A invisibilidade política faz com que a manutenção do privilégio não contradiga explicitamente o princípio da universalidade, de modo que a desigualdade social de fato não apareça como tal. Ela é constitutiva da situação de pária. Isto porque (não sempre) o pária não se inclui em novas distinções reconhecidas ou legítimas, fundadas no mérito ou na riqueza, e também porque em geral atravessa todas as classes. Assim, sua discriminação é por vezes de difícil percepção e por vezes subsumida por outras mais evidentes e reconhecíveis. Deixar de estar implícito passa, portanto, pela demanda de uma “menção particular”. Eis porque Flora Tristán sente a necessidade de explicar “Porque eu menciono as mulheres”. Uma menção que visa confirmar a validez dos direitos universais em relação a ela, mas que, paradoxalmente, só torna a exclusão do pária visível pela inconveniente irrupção do particular na generalidade da lei. Ora, se uma declaração dos direitos da mulher é necessária, é porque a igualdade dos proletários não inclui necessariamente as mulheres.

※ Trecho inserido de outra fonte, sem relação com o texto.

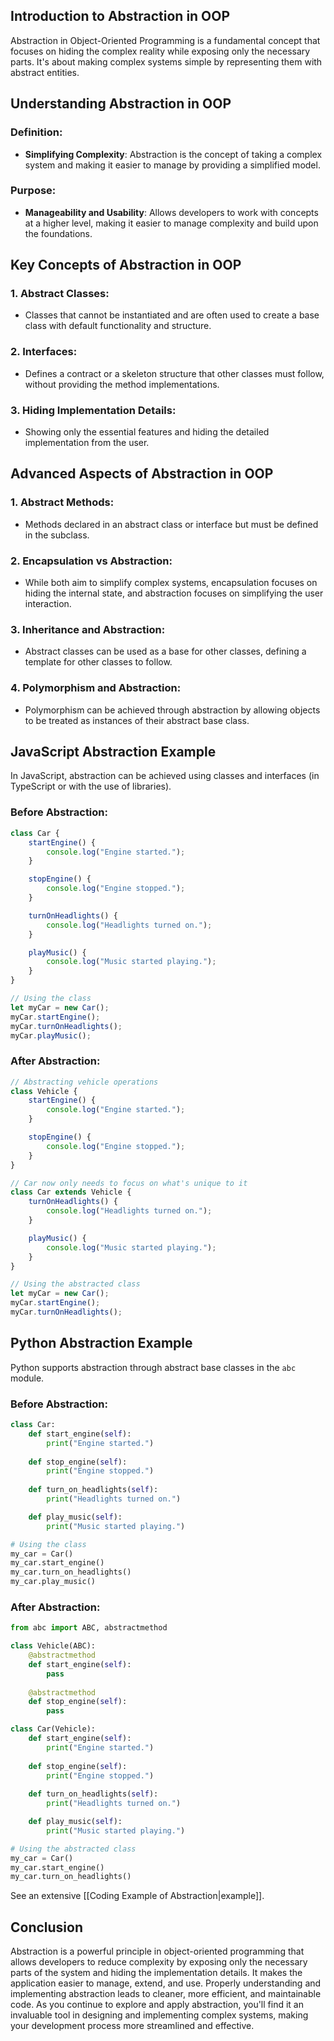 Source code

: 
## Introduction to Abstraction in OOP

Abstraction in Object-Oriented Programming is a fundamental concept that focuses on hiding the complex reality while exposing only the necessary parts. It's about making complex systems simple by representing them with abstract entities.

## Understanding Abstraction in OOP

### Definition:

- **Simplifying Complexity**: Abstraction is the concept of taking a complex system and making it easier to manage by providing a simplified model.

### Purpose:

- **Manageability and Usability**: Allows developers to work with concepts at a higher level, making it easier to manage complexity and build upon the foundations.

## Key Concepts of Abstraction in OOP

### 1. Abstract Classes:

- Classes that cannot be instantiated and are often used to create a base class with default functionality and structure.

### 2. Interfaces:

- Defines a contract or a skeleton structure that other classes must follow, without providing the method implementations.

### 3. Hiding Implementation Details:

- Showing only the essential features and hiding the detailed implementation from the user.

## Advanced Aspects of Abstraction in OOP

### 1. Abstract Methods:

- Methods declared in an abstract class or interface but must be defined in the subclass.

### 2. Encapsulation vs Abstraction:

- While both aim to simplify complex systems, encapsulation focuses on hiding the internal state, and abstraction focuses on simplifying the user interaction.

### 3. Inheritance and Abstraction:

- Abstract classes can be used as a base for other classes, defining a template for other classes to follow.

### 4. Polymorphism and Abstraction:

- Polymorphism can be achieved through abstraction by allowing objects to be treated as instances of their abstract base class.

## JavaScript Abstraction Example

In JavaScript, abstraction can be achieved using classes and interfaces (in TypeScript or with the use of libraries).

### Before Abstraction:

```javascript
class Car {
    startEngine() {
        console.log("Engine started.");
    }

    stopEngine() {
        console.log("Engine stopped.");
    }

    turnOnHeadlights() {
        console.log("Headlights turned on.");
    }

    playMusic() {
        console.log("Music started playing.");
    }
}

// Using the class
let myCar = new Car();
myCar.startEngine();
myCar.turnOnHeadlights();
myCar.playMusic();
```

### After Abstraction:

```javascript
// Abstracting vehicle operations
class Vehicle {
    startEngine() {
        console.log("Engine started.");
    }

    stopEngine() {
        console.log("Engine stopped.");
    }
}

// Car now only needs to focus on what's unique to it
class Car extends Vehicle {
    turnOnHeadlights() {
        console.log("Headlights turned on.");
    }

    playMusic() {
        console.log("Music started playing.");
    }
}

// Using the abstracted class
let myCar = new Car();
myCar.startEngine();
myCar.turnOnHeadlights();
```

## Python Abstraction Example

Python supports abstraction through abstract base classes in the `abc` module.

### Before Abstraction:

```python
class Car:
    def start_engine(self):
        print("Engine started.")
    
    def stop_engine(self):
        print("Engine stopped.")
    
    def turn_on_headlights(self):
        print("Headlights turned on.")

    def play_music(self):
        print("Music started playing.")

# Using the class
my_car = Car()
my_car.start_engine()
my_car.turn_on_headlights()
my_car.play_music()
```

### After Abstraction:

```python
from abc import ABC, abstractmethod

class Vehicle(ABC):
    @abstractmethod
    def start_engine(self):
        pass
    
    @abstractmethod
    def stop_engine(self):
        pass

class Car(Vehicle):
    def start_engine(self):
        print("Engine started.")
    
    def stop_engine(self):
        print("Engine stopped.")
    
    def turn_on_headlights(self):
        print("Headlights turned on.")

    def play_music(self):
        print("Music started playing.")

# Using the abstracted class
my_car = Car()
my_car.start_engine()
my_car.turn_on_headlights()
```


See an extensive [[Coding Example of Abstraction|example]].
## Conclusion

Abstraction is a powerful principle in object-oriented programming that allows developers to reduce complexity by exposing only the necessary parts of the system and hiding the implementation details. It makes the application easier to manage, extend, and use. Properly understanding and implementing abstraction leads to cleaner, more efficient, and maintainable code. As you continue to explore and apply abstraction, you'll find it an invaluable tool in designing and implementing complex systems, making your development process more streamlined and effective.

Sem dúvida, é por isto que a famosa análise feita por Flora Tristán do estatuto de pária das mulheres se encontra na União operária. Este panfleto que ela formula quatro anos antes do Manifesto Comunista, traz a ideia de uma união universal dos operários e operárias aos quais ela convida a se organizar em dimensão internacional. Ao situar seu capítulo “Porque eu menciono as mulheres” no meio deste manifesto, Flora Tristán faz a seu modo uma “menção particular” à metade da classe operária, as operárias que permanecem párias e “ainda esperando” com o resto de suas semelhantes “seu 1789”. Ao mencionar as mulheres, ela não somente destaca que o pleno pertencimento à classe operária passa por uma declaração solene da “igualdade absoluta dos sexos”. Ela também torna visível a relação estreita entre o reconhecimento da comunidade antropológica e a constituição da unidade política de uma classe que acaba de perceber as promessas traídas da universalidade. Promessas de que os seres humanos não seriam mais julgados segundo seu nascimento, mas segundo sua qualidade exclusivamente humana de poder tornar-se algo que não poderia ser definido previamente por qualquer lei divina ou natural.

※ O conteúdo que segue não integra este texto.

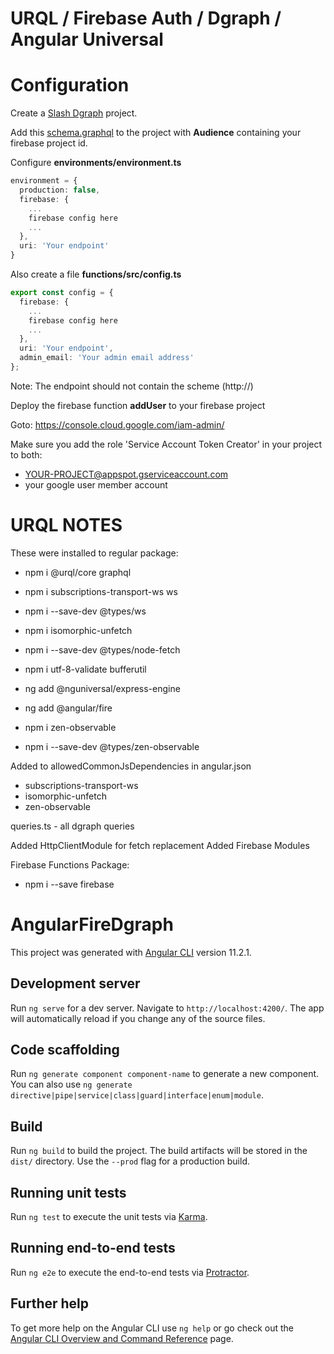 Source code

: # URQL / Firebase Auth / Dgraph / Angular Universal

# Configuration

Create a [Slash Dgraph](https://slash.dgraph.io/) project.

Add this [schema.graphql](schema.graphql) to the project with **Audience** containing your firebase project id.

Configure **environments/environment.ts**

```typescript
environment = {
  production: false,
  firebase: {
    ...
    firebase config here
    ...
  },
  uri: 'Your endpoint'
}
```

Also create a file **functions/src/config.ts**

```typescript
export const config = {
  firebase: {
    ...
    firebase config here
    ...
  },
  uri: 'Your endpoint',
  admin_email: 'Your admin email address'
};

```

Note: The endpoint should not contain the scheme (http://)

Deploy the firebase function **addUser** to your firebase project

Goto: https://console.cloud.google.com/iam-admin/

Make sure you add the role 'Service Account Token Creator' in your project to both:
- YOUR-PROJECT@appspot.gserviceaccount.com
- your google user member account

# URQL NOTES

These were installed to regular package:

- npm i @urql/core graphql

- npm i subscriptions-transport-ws ws
- npm i --save-dev @types/ws

- npm i isomorphic-unfetch
- npm i --save-dev @types/node-fetch

- npm i utf-8-validate bufferutil

- ng add @nguniversal/express-engine
- ng add @angular/fire

- npm i zen-observable
- npm i --save-dev @types/zen-observable

Added to allowedCommonJsDependencies in angular.json
- subscriptions-transport-ws
- isomorphic-unfetch
- zen-observable

queries.ts - all dgraph queries

Added HttpClientModule for fetch replacement
Added Firebase Modules

Firebase Functions Package:

- npm i --save firebase

# AngularFireDgraph

This project was generated with [Angular CLI](https://github.com/angular/angular-cli) version 11.2.1.

## Development server

Run `ng serve` for a dev server. Navigate to `http://localhost:4200/`. The app will automatically reload if you change any of the source files.

## Code scaffolding

Run `ng generate component component-name` to generate a new component. You can also use `ng generate directive|pipe|service|class|guard|interface|enum|module`.

## Build

Run `ng build` to build the project. The build artifacts will be stored in the `dist/` directory. Use the `--prod` flag for a production build.

## Running unit tests

Run `ng test` to execute the unit tests via [Karma](https://karma-runner.github.io).

## Running end-to-end tests

Run `ng e2e` to execute the end-to-end tests via [Protractor](http://www.protractortest.org/).

## Further help

To get more help on the Angular CLI use `ng help` or go check out the [Angular CLI Overview and Command Reference](https://angular.io/cli) page.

São essas questões que não perderam a atualidade nos dias de hoje, seja na Europa ou no Brasil.

Eleni Varikas

Professora de Teoria Política na Universidade Paris-VIII

e integrante do laboratório Gênero, Trabalho, Mobilidade.

Tradução de Miriam Nobre

Notas

[1] Viagem pela França. (N. T.)

[2] Breton, André. Le surréalisme même. Paris: J.J. Pauvet, 1957.

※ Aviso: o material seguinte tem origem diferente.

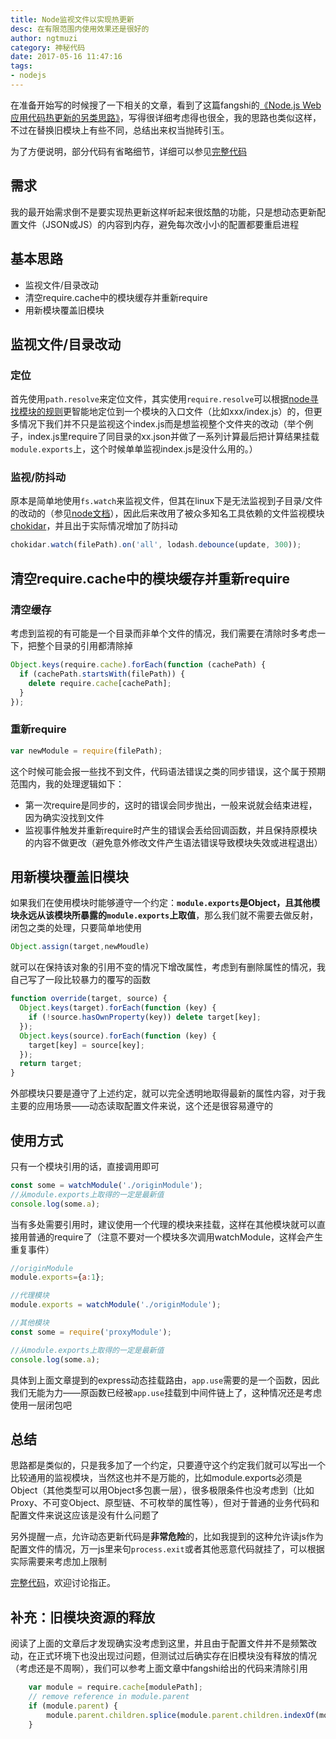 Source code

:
 ```yaml
---
title: Node监视文件以实现热更新
desc: 在有限范围内使用效果还是很好的
author: ngtmuzi
category: 神秘代码
date: 2017-05-16 11:47:16
tags:
- nodejs
---
```


在准备开始写的时候搜了一下相关的文章，看到了这篇fangshi的[《Node.js Web应用代码热更新的另类思路》](http://fex.baidu.com/blog/2015/05/nodejs-hot-swapping/)，写得很详细考虑得也很全，我的思路也类似这样，不过在替换旧模块上有些不同，总结出来权当抛砖引玉。

为了方便说明，部分代码有省略细节，详细可以参见[完整代码](https://github.com/ngtmuzi/wheel/blob/master/tools/watchModule/index.js)

## 需求

我的最开始需求倒不是要实现热更新这样听起来很炫酷的功能，只是想动态更新配置文件（JSON或JS）的内容到内存，避免每次改小小的配置都要重启进程

## 基本思路
* 监视文件/目录改动
* 清空require.cache中的模块缓存并重新require
* 用新模块覆盖旧模块

## 监视文件/目录改动

### 定位
首先使用`path.resolve`来定位文件，其实使用`require.resolve`可以根据[node寻找模块的规则](https://nodejs.org/api/modules.html#modules_file_modules)更智能地定位到一个模块的入口文件（比如xxx/index.js）的，但更多情况下我们并不只是监视这个index.js而是想监视整个文件夹的改动（举个例子，index.js里require了同目录的xx.json并做了一系列计算最后把计算结果挂载`module.exports`上，这个时候单单监视index.js是没什么用的。）

### 监视/防抖动
原本是简单地使用`fs.watch`来监视文件，但其在linux下是无法监视到子目录/文件的改动的（参见[node文档](https://nodejs.org/api/fs.html#fs_caveats)），因此后来改用了被众多知名工具依赖的文件监视模块[chokidar](https://github.com/paulmillr/chokidar)，并且出于实际情况增加了防抖动
```javascript
chokidar.watch(filePath).on('all', lodash.debounce(update, 300));
```

## 清空require.cache中的模块缓存并重新require

### 清空缓存
考虑到监视的有可能是一个目录而非单个文件的情况，我们需要在清除时多考虑一下，把整个目录的引用都清除掉
```javascript
Object.keys(require.cache).forEach(function (cachePath) {
  if (cachePath.startsWith(filePath)) {
    delete require.cache[cachePath];
  }
});
```

### 重新require
```javascript
var newModule = require(filePath);
```
这个时候可能会报一些找不到文件，代码语法错误之类的同步错误，这个属于预期范围内，我的处理逻辑如下：
* 第一次require是同步的，这时的错误会同步抛出，一般来说就会结束进程，因为确实没找到文件
* 监视事件触发并重新require时产生的错误会丢给回调函数，并且保持原模块的内容不做更改（避免意外修改文件产生语法错误导致模块失效或进程退出）

## 用新模块覆盖旧模块
如果我们在使用模块时能够遵守一个约定：**`module.exports`是Object，且其他模块永远从该模块所暴露的`module.exports`上取值**，那么我们就不需要去做反射，闭包之类的处理，只要简单地使用
```javascript
Object.assign(target,newMoudle)
```
就可以在保持该对象的引用不变的情况下增改属性，考虑到有删除属性的情况，我自己写了一段比较暴力的覆写的函数
```javascript
function override(target, source) {
  Object.keys(target).forEach(function (key) {
    if (!source.hasOwnProperty(key)) delete target[key];
  });
  Object.keys(source).forEach(function (key) {
    target[key] = source[key];
  });
  return target;
}
```
外部模块只要是遵守了上述约定，就可以完全透明地取得最新的属性内容，对于我主要的应用场景——动态读取配置文件来说，这个还是很容易遵守的

## 使用方式
只有一个模块引用的话，直接调用即可
```javascript
const some = watchModule('./originModule');
//从module.exports上取得的一定是最新值
console.log(some.a);
```
当有多处需要引用时，建议使用一个代理的模块来挂载，这样在其他模块就可以直接用普通的require了（注意不要对一个模块多次调用watchModule，这样会产生重复事件）
```javascript
//originModule
module.exports={a:1}; 

//代理模块
module.exports = watchModule('./originModule');

//其他模块
const some = require('proxyModule');

//从module.exports上取得的一定是最新值
console.log(some.a);
```
具体到上面文章提到的express动态挂载路由，`app.use`需要的是一个函数，因此我们无能为力——原函数已经被`app.use`挂载到中间件链上了，这种情况还是考虑使用一层闭包吧

## 总结
思路都是类似的，只是我多加了一个约定，只要遵守这个约定我们就可以写出一个比较通用的监视模块，当然这也并不是万能的，比如module.exports必须是Object（其他类型可以用Object多包裹一层），很多极限条件也没考虑到（比如Proxy、不可变Object、原型链、不可枚举的属性等），但对于普通的业务代码和配置文件来说这应该是没有什么问题了  

另外提醒一点，允许动态更新代码是**非常危险**的，比如我提到的这种允许读js作为配置文件的情况，万一js里来句`process.exit`或者其他恶意代码就挂了，可以根据实际需要来考虑加上限制

[完整代码](https://github.com/ngtmuzi/wheel/blob/master/tools/watchModule/index.js)，欢迎讨论指正。

## 补充：旧模块资源的释放
阅读了上面的文章后才发现确实没考虑到这里，并且由于配置文件并不是频繁改动，在正式环境下也没出现过问题，但测试过后确实存在旧模块没有释放的情况（考虑还是不周啊），我们可以参考上面文章中fangshi给出的代码来清除引用
```javascript
    var module = require.cache[modulePath];
    // remove reference in module.parent
    if (module.parent) {
        module.parent.children.splice(module.parent.children.indexOf(module), 1);
    }
```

[3] Armogathe, Daniel e Grandjonc. “Introduction”. In: Tristán, Flora. Union ouvrière. Paris: Ed. de Femmes, 1986.

[4] Referência ao fraudulento processo que resultou na condenação, em 1894, do capitão da artilharia francesa, o judeu Alfred Dreyfus, à prisão perpétua por traição à pátria. Após a decisão judicial, houve uma série de revelações sobre as irregularidades do processo, o que gerou uma campanha por sua libertação, algo que veio a ocorrer em julho de 1906. (N. E.)